Rechtliche Grundlagen der Fehlbelegungsabgabe
Die Einführung und Ausgestaltung der Fehlbelegungsabgabe erfolgt durch landesrechtliche Regelungen. Die Bundesländer können selbst entscheiden, ob sie diese Abgabe einführen oder nicht. Ziel ist es in erster Linie, den sozialen Wohnraum gezielt an berechtigte Haushalte zu vergeben und ungerechtfertigte Belegung zu vermeiden.
Anwendungsbereich
Die Fehlbelegungsabgabe betrifft ausschließlich Wohnungen des sozialen Wohnungsbaus. Diese Wohnungen wurden mit öffentlichen Mitteln errichtet oder modernisiert und unterliegen bestimmten Belegungsbindungen sowie Mietpreisbindungen.
Voraussetzungen für die Erhebung einer Fehlbelegungsabgabe
Eine Verpflichtung zur Zahlung entsteht dann, wenn das Einkommen eines Haushalts dauerhaft über den festgelegten Einkommensgrenzen liegt.
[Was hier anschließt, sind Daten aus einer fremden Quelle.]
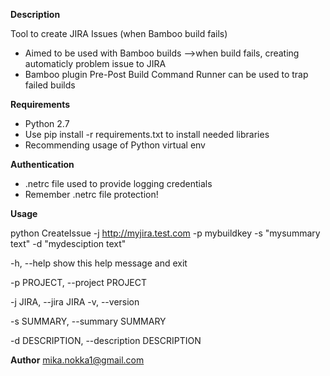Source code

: 
**Description**

Tool to create JIRA Issues (when Bamboo build fails)

* Aimed to be used with Bamboo builds 
 -->when build fails, creating automaticly problem issue to JIRA
* Bamboo plugin Pre-Post Build Command Runner can be used to trap failed builds 


**Requirements**

* Python 2.7
* Use pip install -r requirements.txt to install needed libraries
* Recommending usage of Python virtual env


**Authentication**

* .netrc file used to provide logging credentials
* Remember .netrc file protection!

**Usage**

python CreateIssue  -j http://myjira.test.com -p mybuildkey -s "mysummary text" -d "mydesciption text"



  -h, --help            show this help message and exit
  
  -p PROJECT, --project PROJECT <JIRA project key>
  
  -j JIRA, --jira JIRA  <Target JIRA address>
  -v, --version         <Version>
  
  -s SUMMARY, --summary SUMMARY <JIRA issue summary>
  
  -d DESCRIPTION, --description DESCRIPTION <JIRA issue description>
  


**Author**
mika.nokka1@gmail.com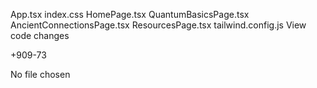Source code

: App.tsx
index.css
HomePage.tsx
QuantumBasicsPage.tsx
AncientConnectionsPage.tsx
ResourcesPage.tsx
tailwind.config.js
View code changes

+909-73


No file chosen

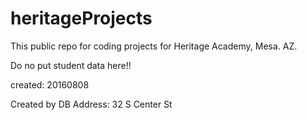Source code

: # heritageProjects
This public repo for coding projects for Heritage Academy, Mesa. AZ. 

Do no put student data here!!

created: 20160808 

Created by DB
Address:
32 S Center St

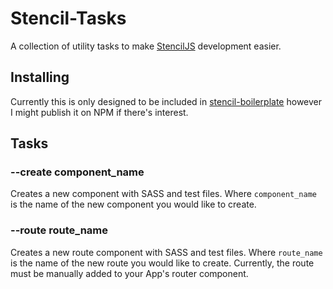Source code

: # Stencil-Tasks

A collection of utility tasks to make [StencilJS](https://stenciljs.com/) development easier.

## Installing
Currently this is only designed to be included in [stencil-boilerplate](https://github.com/Beclamide/stenciljs-boilerplate) however I might publish it on NPM if there's interest.

## Tasks

### --create component_name
Creates a new component with SASS and test files. Where `component_name` is the name of the new component you would like to create.

### --route route_name
Creates a new route component with SASS and test files. Where `route_name` is the name of the new route you would like to create. Currently, the route must be manually added to your App's router component.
Die zuständigen Behörden prüfen regelmäßig das Einkommen der Bewohnerinnen und Bewohner solcher Wohnungen. Wird festgestellt, dass das Haushaltseinkommen deutlich über dem zulässigen Wert liegt, kann eine entsprechende Abgabepflicht entstehen.
Feststellung des Einkommensüberschusses
Für die Berechnung wird das gesamte Jahreseinkommen aller zum Haushalt gehörenden Personen herangezogen. Überschreitet dieses Einkommen einen bestimmten Schwellenwert – meist ein Vielfaches des ursprünglich zulässigen Höchstbetrags -, gilt dies als sogenannte „Fehlbelegung“ im Sinne der Vorschriften.
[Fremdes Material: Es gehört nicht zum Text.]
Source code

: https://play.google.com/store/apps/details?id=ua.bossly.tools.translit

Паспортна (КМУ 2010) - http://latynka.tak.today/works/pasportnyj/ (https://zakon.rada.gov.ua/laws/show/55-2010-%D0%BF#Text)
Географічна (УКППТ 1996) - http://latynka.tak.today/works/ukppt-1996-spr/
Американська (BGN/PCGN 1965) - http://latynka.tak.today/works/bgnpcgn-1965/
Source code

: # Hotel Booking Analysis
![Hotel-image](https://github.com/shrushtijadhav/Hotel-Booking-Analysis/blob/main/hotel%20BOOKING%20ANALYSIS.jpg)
Berechnungshöhe und Zahlungsmodalitäten der Fehlbelegungsabgabe
Die Höhe der Abgabe richtet sich nach dem Umfang des Einkommensüberschusses über den maßgeblichen Grenzwert hinaus. Je höher das überschreitende Einkommen ausfällt, desto höher wird auch die monatlich zu zahlende Abgabesumme angesetzt. Die genaue Berechnungsweise variiert je nach Bundesland; häufig gibt es gestaffelte Sätze oder prozentuale Anteile am Überschussbetrag.
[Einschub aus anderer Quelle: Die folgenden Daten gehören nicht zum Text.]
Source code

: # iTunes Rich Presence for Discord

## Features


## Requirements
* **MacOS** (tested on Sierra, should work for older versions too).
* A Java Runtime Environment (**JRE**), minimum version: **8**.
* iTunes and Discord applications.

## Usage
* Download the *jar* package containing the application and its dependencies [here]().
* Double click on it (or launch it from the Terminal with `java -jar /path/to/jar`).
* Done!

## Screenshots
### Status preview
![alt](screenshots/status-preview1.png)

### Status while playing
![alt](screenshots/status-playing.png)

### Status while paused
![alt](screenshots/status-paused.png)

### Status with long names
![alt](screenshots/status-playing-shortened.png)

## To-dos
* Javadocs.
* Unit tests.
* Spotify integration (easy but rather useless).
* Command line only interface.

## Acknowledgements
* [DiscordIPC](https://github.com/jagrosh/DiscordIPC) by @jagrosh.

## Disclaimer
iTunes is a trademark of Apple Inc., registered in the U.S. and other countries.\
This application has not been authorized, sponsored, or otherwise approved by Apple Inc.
Zahlungspflichtige Personen
Zur Zahlung verpflichtet sind grundsätzlich diejenigen Mieterinnen oder Mieter einer geförderten Wohnung, deren gesamtes Haushaltseinkommen oberhalb der festgelegten Grenze liegt – unabhängig davon wie lange sie bereits in dieser Wohnung leben oder ob sich ihre Lebensumstände geändert haben.
Zweckbindung und Verwendung der Einnahmen aus der Fehlbelegungsabgabe
Die Einnahmen aus dieser Abgabe dienen in vielen Fällen dazu, neue soziale Wohnungen zu schaffen oder bestehende Fördermaßnahmen im Bereich des sozialen Wohnraums weiterzuführen beziehungsweise auszubauen.
Befreiungen sowie Ausnahmen von der Pflicht zur Zahlung einer Fehlbelegungsabgabe
In bestimmten Fällen sehen landesrechtliche Regelungen Befreiungsmöglichkeiten vor: Beispielsweise können Härtefälle berücksichtigt werden – etwa bei schwerwiegenden persönlichen Gründen wie Krankheit oder Pflegebedürftigkeit innerhalb eines Haushalts.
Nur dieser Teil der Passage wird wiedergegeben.